Depuis soixante ans, l’Europe est l’alliée des États-Unis et les États-Unis le protecteur de l’Europe. En ce début de XXIe siècle, l’alliance scellée au lendemain de la Deuxième Guerre mondiale n’a pas été dénouée, en dépit des désaccords sur la guerre en Irak et la lutte contre le terrorisme. Bien au contraire. L’interdépendance économique entre les deux rives de l’Atlantique devient chaque jour plus forte. L’ ‘Alliance’ atlantique et l’ ‘Europe’ sont les deux faces d’une même réalité : le rapprochement inexorable des continents européen et américain depuis six décennies.
L’Union européenne que nous connaissons n’est certainement pas le résultat ou le moyen d’une opposition européenne à la puissance américaine, comme on serait parfois tenté de le penser en France. Elle n’est pas non plus le cheval de Troie de la puissance américaine. L’Union européenne, comme puissance politique et réglementaire, est le produit des épisodes de conflit et de coopération de la relation transatlantique. Elle est, en d’autres termes, le fruit d’une dialectique atlantique. « L’Amérique à Bruxelles » est consacré à l’exploration de cette dialectique méconnue.
Au-delà de l’interdépendance économique croissante, le livre décrit l’inexorable convergence entre les deux plus grands marchés de la planète. Que l’ancienne Commissaire à l’environnement devenue vice-présidente de la Commission, Margot Wallström, mette sur les rails une réglementation nouvelle des produits chimiques qui entraînera probablement le retrait de centaines de substances aujourd’hui supposées dangereuses, et c’est Colin Powell en personne, alors secrétaire d’État, qui, alerté par l’industrie américaine, écrit à ses ambassadeurs pour leur demander de faire pression sur Bruxelles. Tous les grands domaines de la réglementation économique, qu’il s’agisse de services financiers, d’environnement, de normes comptables ou de gouvernement d’entreprise, comportent une dimension transatlantique déterminante. Lorsque le Commissaire Charlie McCreevy en charge du Marché intérieur, se déplace à Washington, il n’y reste pas un jour ou deux, il y passe toute la semaine.
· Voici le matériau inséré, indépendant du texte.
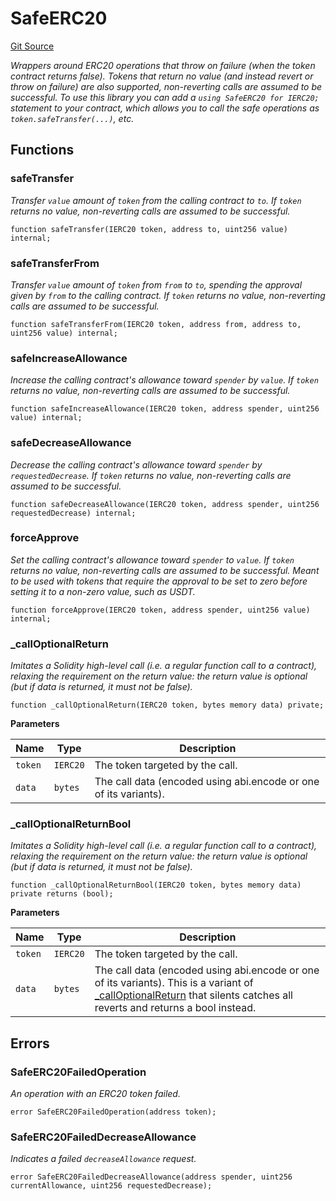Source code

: # SafeERC20
[Git Source](https://github.com/BJustCoin/BJustCoin/blob/e7038856495a90d82d025f98c39648e6605afbeb/src/flatten/VestingToken_flatten.sol)

*Wrappers around ERC20 operations that throw on failure (when the token
contract returns false). Tokens that return no value (and instead revert or
throw on failure) are also supported, non-reverting calls are assumed to be
successful.
To use this library you can add a `using SafeERC20 for IERC20;` statement to your contract,
which allows you to call the safe operations as `token.safeTransfer(...)`, etc.*


## Functions
### safeTransfer

*Transfer `value` amount of `token` from the calling contract to `to`. If `token` returns no value,
non-reverting calls are assumed to be successful.*


```solidity
function safeTransfer(IERC20 token, address to, uint256 value) internal;
```

### safeTransferFrom

*Transfer `value` amount of `token` from `from` to `to`, spending the approval given by `from` to the
calling contract. If `token` returns no value, non-reverting calls are assumed to be successful.*


```solidity
function safeTransferFrom(IERC20 token, address from, address to, uint256 value) internal;
```

### safeIncreaseAllowance

*Increase the calling contract's allowance toward `spender` by `value`. If `token` returns no value,
non-reverting calls are assumed to be successful.*


```solidity
function safeIncreaseAllowance(IERC20 token, address spender, uint256 value) internal;
```

### safeDecreaseAllowance

*Decrease the calling contract's allowance toward `spender` by `requestedDecrease`. If `token` returns no
value, non-reverting calls are assumed to be successful.*


```solidity
function safeDecreaseAllowance(IERC20 token, address spender, uint256 requestedDecrease) internal;
```

### forceApprove

*Set the calling contract's allowance toward `spender` to `value`. If `token` returns no value,
non-reverting calls are assumed to be successful. Meant to be used with tokens that require the approval
to be set to zero before setting it to a non-zero value, such as USDT.*


```solidity
function forceApprove(IERC20 token, address spender, uint256 value) internal;
```

### _callOptionalReturn

*Imitates a Solidity high-level call (i.e. a regular function call to a contract), relaxing the requirement
on the return value: the return value is optional (but if data is returned, it must not be false).*


```solidity
function _callOptionalReturn(IERC20 token, bytes memory data) private;
```
**Parameters**

|Name|Type|Description|
|----|----|-----------|
|`token`|`IERC20`|The token targeted by the call.|
|`data`|`bytes`|The call data (encoded using abi.encode or one of its variants).|


### _callOptionalReturnBool

*Imitates a Solidity high-level call (i.e. a regular function call to a contract), relaxing the requirement
on the return value: the return value is optional (but if data is returned, it must not be false).*


```solidity
function _callOptionalReturnBool(IERC20 token, bytes memory data) private returns (bool);
```
**Parameters**

|Name|Type|Description|
|----|----|-----------|
|`token`|`IERC20`|The token targeted by the call.|
|`data`|`bytes`|The call data (encoded using abi.encode or one of its variants). This is a variant of [_callOptionalReturn](/src/flatten/VestingToken_flatten.sol/library.SafeERC20.md#_calloptionalreturn) that silents catches all reverts and returns a bool instead.|


## Errors
### SafeERC20FailedOperation
*An operation with an ERC20 token failed.*


```solidity
error SafeERC20FailedOperation(address token);
```

### SafeERC20FailedDecreaseAllowance
*Indicates a failed `decreaseAllowance` request.*


```solidity
error SafeERC20FailedDecreaseAllowance(address spender, uint256 currentAllowance, uint256 requestedDecrease);
```

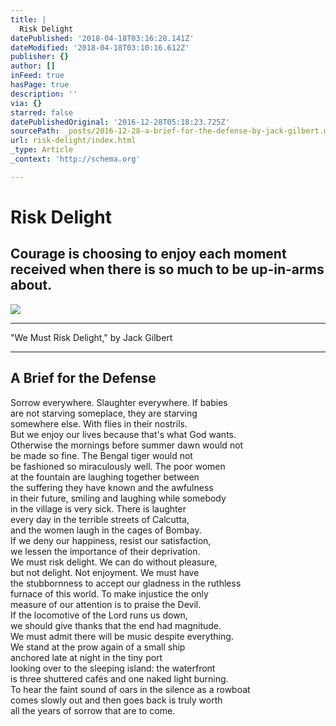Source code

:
 ```yaml
---
title: |
  Risk Delight
datePublished: '2018-04-18T03:16:28.141Z'
dateModified: '2018-04-18T03:10:16.612Z'
publisher: {}
author: []
inFeed: true
hasPage: true
description: ''
via: {}
starred: false
datePublishedOriginal: '2016-12-28T05:18:23.725Z'
sourcePath: _posts/2016-12-28-a-brief-for-the-defense-by-jack-gilbert.md
url: risk-delight/index.html
_type: Article
_context: 'http://schema.org'

---
```

# Risk Delight

## Courage is choosing to enjoy each moment received when there is so much to be up-in-arms about.
![](https://the-grid-user-content.s3-us-west-2.amazonaws.com/f24dfc0d-b7e8-4547-af24-1c0a8c38e86e.jpg)

---

"We Must Risk Delight," by Jack Gilbert

---

## A Brief for the Defense

Sorrow everywhere. Slaughter everywhere. If babies  
are not starving someplace, they are starving  
somewhere else. With flies in their nostrils.  
But we enjoy our lives because that's what God wants.  
Otherwise the mornings before summer dawn would not  
be made so fine. The Bengal tiger would not  
be fashioned so miraculously well. The poor women  
at the fountain are laughing together between  
the suffering they have known and the awfulness  
in their future, smiling and laughing while somebody  
in the village is very sick. There is laughter  
every day in the terrible streets of Calcutta,  
and the women laugh in the cages of Bombay.  
If we deny our happiness, resist our satisfaction,  
we lessen the importance of their deprivation.  
We must risk delight. We can do without pleasure,  
but not delight. Not enjoyment. We must have  
the stubbornness to accept our gladness in the ruthless  
furnace of this world. To make injustice the only  
measure of our attention is to praise the Devil.  
If the locomotive of the Lord runs us down,  
we should give thanks that the end had magnitude.  
We must admit there will be music despite everything.  
We stand at the prow again of a small ship  
anchored late at night in the tiny port  
looking over to the sleeping island: the waterfront  
is three shuttered cafés and one naked light burning.  
To hear the faint sound of oars in the silence as a rowboat  
comes slowly out and then goes back is truly worth  
all the years of sorrow that are to come.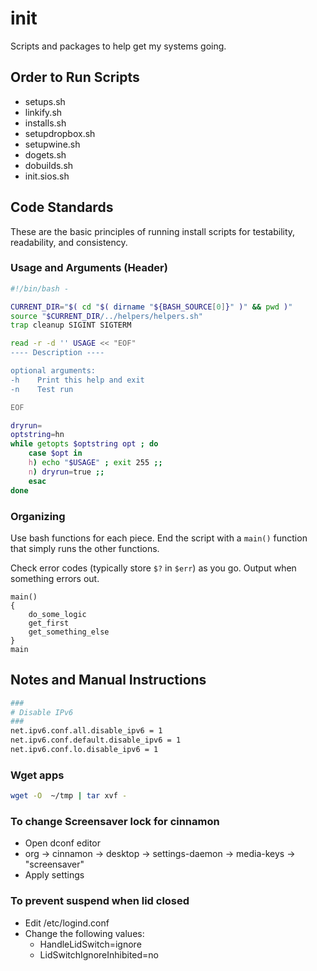 init
=====
Scripts and packages to help get my systems going.


## Order to Run Scripts

- setups.sh
- linkify.sh
- installs.sh
- setupdropbox.sh
- setupwine.sh
- dogets.sh
- dobuilds.sh
- init.sios.sh

## Code Standards
These are the basic principles of running install scripts for testability, readability, and consistency.

### Usage and Arguments (Header)
```bash
#!/bin/bash -

CURRENT_DIR="$( cd "$( dirname "${BASH_SOURCE[0]}" )" && pwd )"
source "$CURRENT_DIR/../helpers/helpers.sh"
trap cleanup SIGINT SIGTERM

read -r -d '' USAGE << "EOF"
---- Description ----

optional arguments:
-h    Print this help and exit
-n    Test run

EOF

dryrun=
optstring=hn
while getopts $optstring opt ; do
    case $opt in
    h) echo "$USAGE" ; exit 255 ;;
    n) dryrun=true ;;
    esac
done
```

### Organizing
Use bash functions for each piece. End the script with a `main()` function that simply
runs the other functions.

Check error codes (typically store `$?` in `$err`) as you go. Output when something errors out.

```
main()
{
    do_some_logic
    get_first
    get_something_else
}
main
```

## Notes and Manual Instructions

``` bash
###
# Disable IPv6
###
net.ipv6.conf.all.disable_ipv6 = 1
net.ipv6.conf.default.disable_ipv6 = 1
net.ipv6.conf.lo.disable_ipv6 = 1
```
### Wget apps

``` bash
wget -O  ~/tmp | tar xvf -
```
### To change Screensaver lock for cinnamon
- Open dconf editor
- org -> cinnamon -> desktop -> settings-daemon -> media-keys -> "screensaver"
- Apply settings

### To prevent suspend when lid closed
- Edit /etc/logind.conf
- Change the following values:
    - HandleLidSwitch=ignore
    - LidSwitchIgnoreInhibited=no
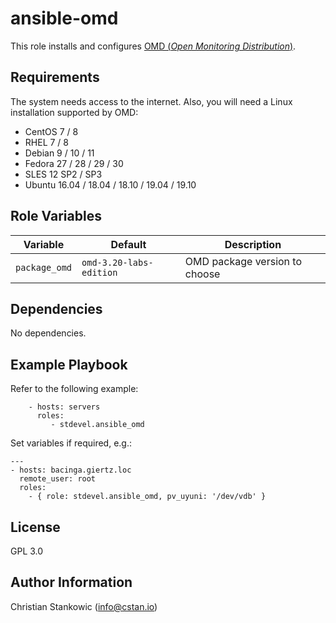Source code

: ansible-omd
===========

This role installs and configures [OMD (*Open Monitoring Distribution*)](https://omdistro.org).

Requirements
------------

The system needs access to the internet. Also, you will need a Linux installation supported by OMD:
- CentOS 7 / 8
- RHEL 7 / 8
- Debian 9 / 10 / 11
- Fedora 27 / 28 / 29 / 30
- SLES 12 SP2 / SP3
- Ubuntu 16.04 / 18.04 / 18.10 / 19.04 / 19.10

Role Variables
--------------

| Variable | Default | Description |
| -------- | ------- | ----------- |
| `package_omd` | `omd-3.20-labs-edition` | OMD package version to choose |

Dependencies
------------

No dependencies.

Example Playbook
----------------

Refer to the following example:

```
    - hosts: servers
      roles:
         - stdevel.ansible_omd
```

Set variables if required, e.g.:
```
---
- hosts: bacinga.giertz.loc
  remote_user: root
  roles:
    - { role: stdevel.ansible_omd, pv_uyuni: '/dev/vdb' }
```


License
-------

GPL 3.0

Author Information
------------------

Christian Stankowic (info@cstan.io)
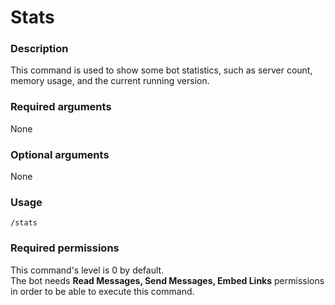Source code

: # Stats

### **Description**

This command is used to show some bot statistics, such as server count, memory usage, and the current running version.

### **Required arguments**

None

### **Optional arguments**

None

### **Usage**

```
/stats
```

### **Required permissions**

This command's level is 0 by default.\
The bot needs **Read Messages, Send Messages, Embed Links** permissions in order to be able to execute this command.
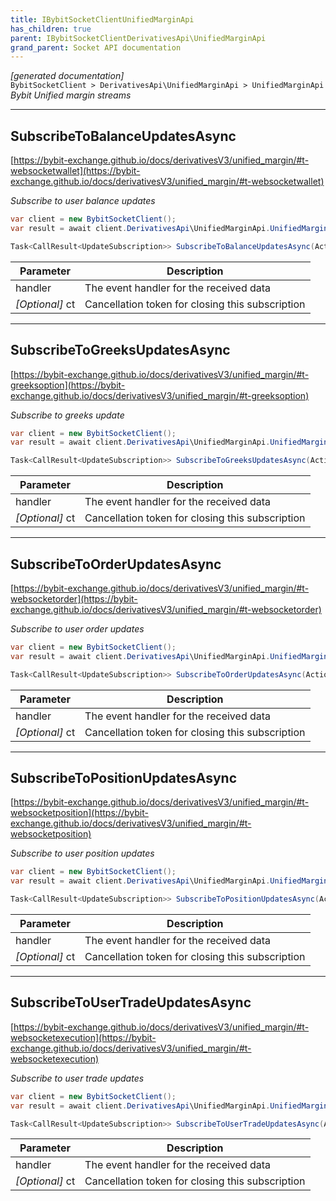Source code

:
 ```yaml
---
title: IBybitSocketClientUnifiedMarginApi
has_children: true
parent: IBybitSocketClientDerivativesApi\UnifiedMarginApi
grand_parent: Socket API documentation
---
```

*[generated documentation]*  
`BybitSocketClient > DerivativesApi\UnifiedMarginApi > UnifiedMarginApi`  
*Bybit Unified margin streams*
  

***

## SubscribeToBalanceUpdatesAsync  

[https://bybit-exchange.github.io/docs/derivativesV3/unified_margin/#t-websocketwallet](https://bybit-exchange.github.io/docs/derivativesV3/unified_margin/#t-websocketwallet)  
<p>

*Subscribe to user balance updates*  

```csharp  
var client = new BybitSocketClient();  
var result = await client.DerivativesApi\UnifiedMarginApi.UnifiedMarginApi.SubscribeToBalanceUpdatesAsync(/* parameters */);  
```  

```csharp  
Task<CallResult<UpdateSubscription>> SubscribeToBalanceUpdatesAsync(Action<DataEvent<BybitUnifiedMarginBalance>> handler, CancellationToken ct = default);  
```  

|Parameter|Description|
|---|---|
|handler|The event handler for the received data|
|_[Optional]_ ct|Cancellation token for closing this subscription|

</p>

***

## SubscribeToGreeksUpdatesAsync  

[https://bybit-exchange.github.io/docs/derivativesV3/unified_margin/#t-greeksoption](https://bybit-exchange.github.io/docs/derivativesV3/unified_margin/#t-greeksoption)  
<p>

*Subscribe to greeks update*  

```csharp  
var client = new BybitSocketClient();  
var result = await client.DerivativesApi\UnifiedMarginApi.UnifiedMarginApi.SubscribeToGreeksUpdatesAsync(/* parameters */);  
```  

```csharp  
Task<CallResult<UpdateSubscription>> SubscribeToGreeksUpdatesAsync(Action<DataEvent<IEnumerable<BybitGreeksUpdate>>> handler, CancellationToken ct = default);  
```  

|Parameter|Description|
|---|---|
|handler|The event handler for the received data|
|_[Optional]_ ct|Cancellation token for closing this subscription|

</p>

***

## SubscribeToOrderUpdatesAsync  

[https://bybit-exchange.github.io/docs/derivativesV3/unified_margin/#t-websocketorder](https://bybit-exchange.github.io/docs/derivativesV3/unified_margin/#t-websocketorder)  
<p>

*Subscribe to user order updates*  

```csharp  
var client = new BybitSocketClient();  
var result = await client.DerivativesApi\UnifiedMarginApi.UnifiedMarginApi.SubscribeToOrderUpdatesAsync(/* parameters */);  
```  

```csharp  
Task<CallResult<UpdateSubscription>> SubscribeToOrderUpdatesAsync(Action<DataEvent<IEnumerable<BybitUnifiedMarginOrderUpdate>>> handler, CancellationToken ct = default);  
```  

|Parameter|Description|
|---|---|
|handler|The event handler for the received data|
|_[Optional]_ ct|Cancellation token for closing this subscription|

</p>

***

## SubscribeToPositionUpdatesAsync  

[https://bybit-exchange.github.io/docs/derivativesV3/unified_margin/#t-websocketposition](https://bybit-exchange.github.io/docs/derivativesV3/unified_margin/#t-websocketposition)  
<p>

*Subscribe to user position updates*  

```csharp  
var client = new BybitSocketClient();  
var result = await client.DerivativesApi\UnifiedMarginApi.UnifiedMarginApi.SubscribeToPositionUpdatesAsync(/* parameters */);  
```  

```csharp  
Task<CallResult<UpdateSubscription>> SubscribeToPositionUpdatesAsync(Action<DataEvent<IEnumerable<BybitUnifiedMarginPositionUpdate>>> handler, CancellationToken ct = default);  
```  

|Parameter|Description|
|---|---|
|handler|The event handler for the received data|
|_[Optional]_ ct|Cancellation token for closing this subscription|

</p>

***

## SubscribeToUserTradeUpdatesAsync  

[https://bybit-exchange.github.io/docs/derivativesV3/unified_margin/#t-websocketexecution](https://bybit-exchange.github.io/docs/derivativesV3/unified_margin/#t-websocketexecution)  
<p>

*Subscribe to user trade updates*  

```csharp  
var client = new BybitSocketClient();  
var result = await client.DerivativesApi\UnifiedMarginApi.UnifiedMarginApi.SubscribeToUserTradeUpdatesAsync(/* parameters */);  
```  

```csharp  
Task<CallResult<UpdateSubscription>> SubscribeToUserTradeUpdatesAsync(Action<DataEvent<IEnumerable<BybitDerivativesUserTradeUpdate>>> handler, CancellationToken ct = default);  
```  

|Parameter|Description|
|---|---|
|handler|The event handler for the received data|
|_[Optional]_ ct|Cancellation token for closing this subscription|

</p>
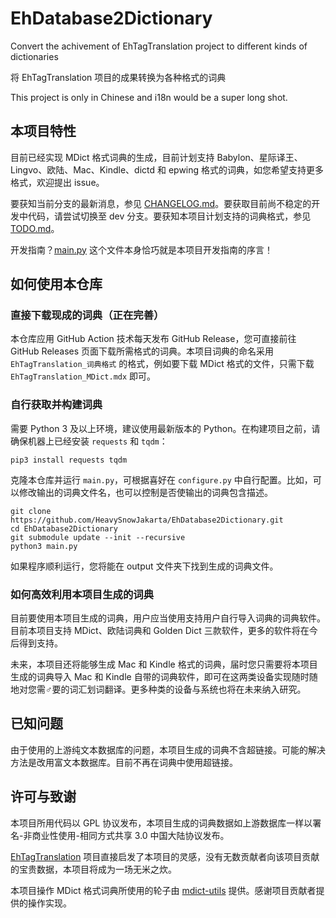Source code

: # EhDatabase2Dictionary
Convert the achivement of EhTagTranslation project to different kinds of dictionaries

将 EhTagTranslation 项目的成果转换为各种格式的词典

This project is only in Chinese and i18n would be a super long shot.

## 本项目特性

目前已经实现 MDict 格式词典的生成，目前计划支持 Babylon、星际译王、Lingvo、欧陆、Mac、Kindle、dictd 和 epwing 格式的词典，如您希望支持更多格式，欢迎提出 issue。

要获知当前分支的最新消息，参见 [CHANGELOG.md](doc/CHANGELOG.md)。要获取目前尚不稳定的开发中代码，请尝试切换至 dev 分支。要获知本项目计划支持的词典格式，参见 [TODO.md](doc/TODO.md)。

开发指南？[main.py](main.py) 这个文件本身恰巧就是本项目开发指南的序言！

## 如何使用本仓库

### 直接下载现成的词典（正在完善）

本仓库应用 GitHub Action 技术每天发布 GitHub Release，您可直接前往 GitHub Releases 页面下载所需格式的词典。本项目词典的命名采用 `EhTagTranslation_词典格式` 的格式，例如要下载 MDict 格式的文件，只需下载 `EhTagTranslation_MDict.mdx` 即可。

### 自行获取并构建词典

需要 Python 3 及以上环境，建议使用最新版本的 Python。在构建项目之前，请确保机器上已经安装 `requests` 和 `tqdm`：

```
pip3 install requests tqdm
```

克隆本仓库并运行 `main.py`，可根据喜好在 `configure.py` 中自行配置。比如，可以修改输出的词典文件名，也可以控制是否使输出的词典包含描述。

```
git clone https://github.com/HeavySnowJakarta/EhDatabase2Dictionary.git
cd EhDatabase2Dictionary
git submodule update --init --recursive
python3 main.py
```

如果程序顺利运行，您将能在 output 文件夹下找到生成的词典文件。

### 如何高效利用本项目生成的词典

目前要使用本项目生成的词典，用户应当使用支持用户自行导入词典的词典软件。目前本项目支持 MDict、欧陆词典和 Golden Dict 三款软件，更多的软件将在今后得到支持。

未来，本项目还将能够生成 Mac 和 Kindle 格式的词典，届时您只需要将本项目生成的词典导入 Mac 和 Kindle 自带的词典软件，即可在这两类设备实现随时随地对您需♂要的词汇划词翻译。更多种类的设备与系统也将在未来纳入研究。

## 已知问题

由于使用的上游纯文本数据库的问题，本项目生成的词典不含超链接。可能的解决方法是改用富文本数据库。目前不再在词典中使用超链接。

## 许可与致谢

本项目所用代码以 GPL 协议发布，本项目生成的词典数据如上游数据库一样以署名-非商业性使用-相同方式共享 3.0 中国大陆协议发布。

[EhTagTranslation](https://github.com/EhTagTranslation/Database) 项目直接启发了本项目的灵感，没有无数贡献者向该项目贡献的宝贵数据，本项目将成为一场无米之炊。

本项目操作 MDict 格式词典所使用的轮子由 [mdict-utils](https://github.com/liuyug/mdict-utils) 提供。感谢项目贡献者提供的操作实现。
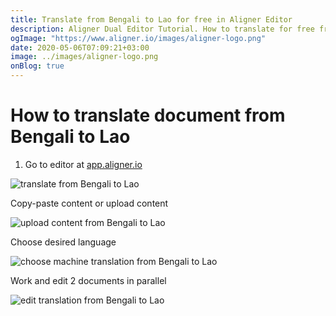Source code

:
 ```yaml
---
title: Translate from Bengali to Lao for free in Aligner Editor
description: Aligner Dual Editor Tutorial. How to translate for free from Bengali to Lao. Aligner is multilingual document management platform. 
ogImage: "https://www.aligner.io/images/aligner-logo.png"
date: 2020-05-06T07:09:21+03:00
image: ../images/aligner-logo.png
onBlog: true
---
```


# How to translate document from Bengali to Lao

1. Go to editor at [app.aligner.io](https://app.aligner.io "Aligner App web page")

![translate from Bengali to Lao](../aligner-blank-editor.png "translate from Bengali to Lao")

Copy-paste content or upload content

![upload content from Bengali to Lao](../aligner-uploaded-document.png "upload content from Bengali to Lao")

Choose desired language

![choose machine translation from Bengali to Lao](../aligner-language-dropdown.png "choose machine translation from Bengali to Lao")

Work and edit 2 documents in parallel

![edit translation from Bengali to Lao](../aligner-double-sitded-editor.png "edit translation from Bengali to Lao")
Le centre de gravité de l’économie mondiale, situé quelque part au dessus de l’Atlantique, aspire comme un siphon les réglementations des deux marchés et même la manière de faire de la politique.
Il y a déjà trente ans, les grandes entreprises américaines ont emmené dans leurs bagages les techniques d’influence qui ont fait de Washington la capitale mondiale du lobbying. Adaptées, ‘customisées’ par une poignée de ‘Pères fondateurs’, souvent britanniques, parfois américains, ces techniques sont devenues la grammaire du microcosme bruxellois. Faut-il se réjouir de cette convergence ou la regretter ?
La force du lien transatlantique interroge l’Europe sur son identité, particulièrement lorsqu’elle touche aux questions de sécurité. Le Patriot Act adopté par le Congrès au lendemain du 11/9 a fait voler en éclat le délicat équilibre trouvé par l’Union européenne entre liberté et sécurité. D’un jour à l’autre, pour les transporteurs aériens, ce n’était plus la loi européenne mais la loi américaine qui s'appliquait parce qu'ils avaient trop à perdre à ne pas agir ainsi.
Mais comme toujours dans la brève histoire de l’Union, ce choc transatlantique a aussi agi comme un ferment d’intégration. Bruxelles n’est jamais allée aussi loin dans la formulation d’une politique de sécurité européenne que depuis le 11 septembre. Mais son autonomie semble si fragile. Lorsque Washington, pris d’un vertige sécuritaire, quitte la route, l’Europe est entraînée dans sa chute. L’histoire des activités illégales menée par la CIA sur le territoire européen sous prétexte de lutte contre le terrorisme en administre la triste preuve. De quelles valeurs les Européens oseront-ils se prévaloir lorsqu’ils découvriront qu’a existé sur leur sol un Guatanamo roumain et un Abou Grahib polonais ?
L’Europe ne peut échapper à son destin atlantique. Ce qui menace son intégrité, ses valeurs, son autonomie, ce ne sont pas les États-Unis, mais les Européens eux-mêmes. L’influence américaine à Bruxelles souligne a contrario l’indétermination des dirigeants politiques européens ou, à tout le moins, l’absence de consensus sur le sens du projet politique européen.